Arrow Video: The Big Knife (1955) - Reviewed

While the Hollywood autocritique (or ‘taking-the-piss-out-of-itself’ movie) shining the spotlight on some of the more unsavory practices and ideologies of the Golden Age of Hollywood are hardly new with seemingly more immediate relevance than ever, few filmmakers-as-critics plunged their daggers quite as deep into Tinseltown as writer-director Robert Aldrich.  Originally an assistant director before working his way up through television direction before producing and helming his own features, Aldrich is best known for the Lee Majors’ starring war film The Dirty Dozen and the survival action thriller The Flight of the Phoenix

Most filmgoers are aware of Billy Wilder’s Sunset Boulevard taking on the Golden Age of Hollywood but few are aware of Aldrich’s cinematic tussles with Tinseltown.  Among the ones that stand out in Aldrich’s takedown of the Hollywood system are Whatever Happened to Baby Jane? concerning two fading child actresses and a stage-to-film adaptation of playwright Clifford Odets’ The Big Knife.  Originally a Broadway production directed by Lee Strasberg starring John Garfield who passed away just three years before Aldrich’s film came about, The Big Knife stars Jack Palance as action movie star Charlie Castle and his ongoing war with fearsome and domineering Hollywood studio head Stanley Shriner Hoff (Rod Steiger). 

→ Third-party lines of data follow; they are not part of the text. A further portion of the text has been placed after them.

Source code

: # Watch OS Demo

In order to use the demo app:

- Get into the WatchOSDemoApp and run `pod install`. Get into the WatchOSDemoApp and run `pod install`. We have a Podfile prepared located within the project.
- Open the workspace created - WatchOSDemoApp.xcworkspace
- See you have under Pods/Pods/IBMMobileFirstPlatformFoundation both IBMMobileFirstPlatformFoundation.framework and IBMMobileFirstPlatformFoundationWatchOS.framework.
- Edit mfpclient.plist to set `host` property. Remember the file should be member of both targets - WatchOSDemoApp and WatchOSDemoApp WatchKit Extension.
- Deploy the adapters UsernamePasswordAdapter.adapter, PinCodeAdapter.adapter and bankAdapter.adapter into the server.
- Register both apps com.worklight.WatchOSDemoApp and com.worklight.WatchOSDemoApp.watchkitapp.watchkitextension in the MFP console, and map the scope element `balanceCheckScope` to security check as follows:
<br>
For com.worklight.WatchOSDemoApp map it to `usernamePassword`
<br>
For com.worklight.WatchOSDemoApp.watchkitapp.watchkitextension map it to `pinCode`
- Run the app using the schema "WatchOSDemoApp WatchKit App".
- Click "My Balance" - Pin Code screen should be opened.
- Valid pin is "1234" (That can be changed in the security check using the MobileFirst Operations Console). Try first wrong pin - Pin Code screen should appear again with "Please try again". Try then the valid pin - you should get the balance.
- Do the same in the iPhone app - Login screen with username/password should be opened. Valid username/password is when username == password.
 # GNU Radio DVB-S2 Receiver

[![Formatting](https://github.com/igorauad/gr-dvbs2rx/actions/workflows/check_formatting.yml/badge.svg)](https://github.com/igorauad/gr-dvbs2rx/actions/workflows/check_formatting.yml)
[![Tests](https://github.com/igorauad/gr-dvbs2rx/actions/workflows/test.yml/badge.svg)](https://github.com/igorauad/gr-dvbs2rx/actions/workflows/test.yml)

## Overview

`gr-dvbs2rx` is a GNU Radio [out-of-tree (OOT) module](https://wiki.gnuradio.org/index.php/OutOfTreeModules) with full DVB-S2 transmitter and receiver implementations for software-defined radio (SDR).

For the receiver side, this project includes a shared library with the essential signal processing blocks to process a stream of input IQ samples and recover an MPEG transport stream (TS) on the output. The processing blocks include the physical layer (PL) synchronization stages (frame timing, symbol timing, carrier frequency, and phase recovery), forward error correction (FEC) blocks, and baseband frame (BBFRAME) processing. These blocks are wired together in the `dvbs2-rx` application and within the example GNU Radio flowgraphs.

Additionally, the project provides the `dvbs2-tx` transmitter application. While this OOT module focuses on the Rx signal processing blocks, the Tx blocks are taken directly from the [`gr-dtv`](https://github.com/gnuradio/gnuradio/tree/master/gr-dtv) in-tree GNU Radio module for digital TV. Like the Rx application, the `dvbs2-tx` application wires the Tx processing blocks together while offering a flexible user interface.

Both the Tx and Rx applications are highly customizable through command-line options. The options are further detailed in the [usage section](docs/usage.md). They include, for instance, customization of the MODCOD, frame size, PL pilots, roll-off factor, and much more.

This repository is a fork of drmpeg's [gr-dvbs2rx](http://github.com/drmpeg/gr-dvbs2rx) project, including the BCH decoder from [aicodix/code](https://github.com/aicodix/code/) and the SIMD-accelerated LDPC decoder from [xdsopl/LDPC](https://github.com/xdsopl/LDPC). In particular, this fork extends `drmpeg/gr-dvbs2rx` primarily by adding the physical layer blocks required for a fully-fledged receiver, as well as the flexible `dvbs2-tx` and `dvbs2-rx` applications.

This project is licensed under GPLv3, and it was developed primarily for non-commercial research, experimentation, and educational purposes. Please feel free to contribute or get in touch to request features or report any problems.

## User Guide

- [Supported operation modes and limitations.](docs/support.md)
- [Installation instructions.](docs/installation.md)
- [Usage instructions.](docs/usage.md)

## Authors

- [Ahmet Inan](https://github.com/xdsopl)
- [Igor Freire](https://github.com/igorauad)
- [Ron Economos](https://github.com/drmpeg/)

Castle, living in his expensive Hollywood home, has everything but his personal freedom to pursue the film roles he wants and to spend much needed time with his wife Marion (Ida Lupino) who is on the cusp of divorcing him.  Tiring of doing the same uninspired B movie roles and wanting to enrich his marriage, Castle vows to void his contract with Hoff’s studio until Hoff himself shows up at home threatening to blackmail him with a sordid incident in the actor’s past unless he renews his contract. What follows are a series of tense shouting matches between Palance and Steiger one-upping each other in equally over the top performances that border on Samuel Fuller’s trademark melodramatics and encounters with various figures amid Castle’s Hollywood posse of drunkards and sex starved starlets ready to hop into the casting couch for their next big break.  

To this day, The Big Knife carries it’s staunch band of defenders and detractors, some finding it a scathing takedown of the likes of Hollywood players Louis B. Mayer and Harry Cohn (who took person offense at the picture’s snarky parody of himself) while others taking the whole thing as an overwrought screaming match where Palance and Steiger turn the volume up well past eleven.  Among the film’s stronger and more subtle assets are Ida Lupino as Castle’s no-nonsense wife who just wants to live a normal life with the man she loves, and a fleeting but memorable cameo by a then unknown Shelley Winters as an up and coming actress who may know a thing or two about Castle’s dirty little secret past. 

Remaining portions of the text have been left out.